Stored data:
*** Begin section ***
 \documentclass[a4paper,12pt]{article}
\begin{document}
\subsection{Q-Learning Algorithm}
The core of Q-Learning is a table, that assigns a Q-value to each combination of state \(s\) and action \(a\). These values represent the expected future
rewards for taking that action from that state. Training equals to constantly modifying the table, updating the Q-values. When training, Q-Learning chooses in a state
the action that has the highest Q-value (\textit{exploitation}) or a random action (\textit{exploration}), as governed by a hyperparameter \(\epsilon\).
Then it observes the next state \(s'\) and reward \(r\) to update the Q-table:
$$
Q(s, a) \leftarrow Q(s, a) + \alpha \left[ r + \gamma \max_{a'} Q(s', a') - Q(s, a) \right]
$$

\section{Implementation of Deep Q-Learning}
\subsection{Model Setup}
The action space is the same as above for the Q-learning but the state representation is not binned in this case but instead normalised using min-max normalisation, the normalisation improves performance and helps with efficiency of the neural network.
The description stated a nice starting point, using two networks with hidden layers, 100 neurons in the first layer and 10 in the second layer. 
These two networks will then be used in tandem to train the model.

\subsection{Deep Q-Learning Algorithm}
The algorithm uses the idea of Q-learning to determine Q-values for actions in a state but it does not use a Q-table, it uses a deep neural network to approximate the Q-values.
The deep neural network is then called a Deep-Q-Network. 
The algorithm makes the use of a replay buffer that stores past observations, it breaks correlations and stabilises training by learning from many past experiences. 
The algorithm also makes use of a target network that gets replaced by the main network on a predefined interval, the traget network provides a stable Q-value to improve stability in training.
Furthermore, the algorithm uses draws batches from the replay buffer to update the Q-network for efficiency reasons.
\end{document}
*** End section ***
Could you transcribe the entries exactly, from the first line through the line containing "rewards for taking", and give nothing more?

Answer to this task:
 \documentclass[a4paper,12pt]{article}
\begin{document}
\subsection{Q-Learning Algorithm}
The core of Q-Learning is a table, that assigns a Q-value to each combination of state \(s\) and action \(a\). These values represent the expected future
rewards for taking that action from that state. Training equals to constantly modifying the table, updating the Q-values. When training, Q-Learning chooses in a state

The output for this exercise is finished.